[Start of Attachment]

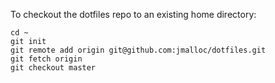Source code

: To checkout the dotfiles repo to an existing home directory:

    cd ~
    git init
    git remote add origin git@github.com:jmalloc/dotfiles.git
    git fetch origin
    git checkout master

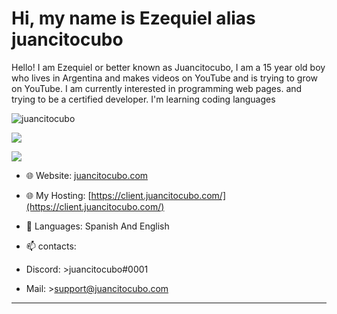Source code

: <h1>Hi, my name is Ezequiel alias juancitocubo</h1>
Hello! I am Ezequiel or better known as Juancitocubo, I am a 15 year old boy who lives in Argentina and makes videos on YouTube and is trying to grow on YouTube. I am currently interested in programming web pages. and trying to be a certified developer. I'm learning coding languages

  <p> <img src="https://komarev.com/ghpvc/?username=juancitocubo" alt="juancitocubo" /> </p>
<p><img" src="https://github-readme-stats.vercel.app/api/top-langs/?username=juancitocubo&layout=compact&theme=dark"></p>
  
<p><img align="center" src="https://github-readme-stats.vercel.app/api?username=juancitocubo&show_icons=true&text_color=5baddf&icon_color=FFF&theme=tokyonight""></p>
<p><img align="center" s<p align="center"><img align="center" src="https://github-readme-stats.vercel.app/api/top-langs/?username=juancitocubo&layout=compact&text_color=5baddf&icon_color=FFF&theme=tokyonight""></p>
  
- 🌐 Website: [juancitocubo.com](https://juancitocubo.com/)
- 🌐 My Hosting: [https://client.juancitocubo.com/](https://client.juancitocubo.com/)
  
- 💬 Languages: Spanish And English
  
- 📫 contacts:
- Discord:  >juancitocubo#0001
- Mail: >support@juancitocubo.com  
-------------------------------------------------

[End of Attachment]

> **Assigned task**: The records must appear again word for word, though none of their pictures should.

> **Task result**:
Source code

: To checkout the dotfiles repo to an existing home directory:

    cd ~
    git init
    git remote add origin git@github.com:jmalloc/dotfiles.git
    git fetch origin
    git checkout master

Source code

: <h1>Hi, my name is Ezequiel alias juancitocubo</h1>
Hello! I am Ezequiel or better known as Juancitocubo, I am a 15 year old boy who lives in Argentina and makes videos on YouTube and is trying to grow on YouTube. I am currently interested in programming web pages. and trying to be a certified developer. I'm learning coding languages

  <p> <img src="https://komarev.com/ghpvc/?username=juancitocubo" alt="juancitocubo" /> </p>
<p><img" src="https://github-readme-stats.vercel.app/api/top-langs/?username=juancitocubo&layout=compact&theme=dark"></p>
  
<p><img align="center" src="https://github-readme-stats.vercel.app/api?username=juancitocubo&show_icons=true&text_color=5baddf&icon_color=FFF&theme=tokyonight""></p>
<p><img align="center" s<p align="center"><img align="center" src="https://github-readme-stats.vercel.app/api/top-langs/?username=juancitocubo&layout=compact&text_color=5baddf&icon_color=FFF&theme=tokyonight""></p>
  
- 🌐 Website: [juancitocubo.com](https://juancitocubo.com/)
- 🌐 My Hosting: [https://client.juancitocubo.com/](https://client.juancitocubo.com/)
  
- 💬 Languages: Spanish And English
  
- 📫 contacts:
- Discord:  >juancitocubo#0001
- Mail: >support@juancitocubo.com  
-------------------------------------------------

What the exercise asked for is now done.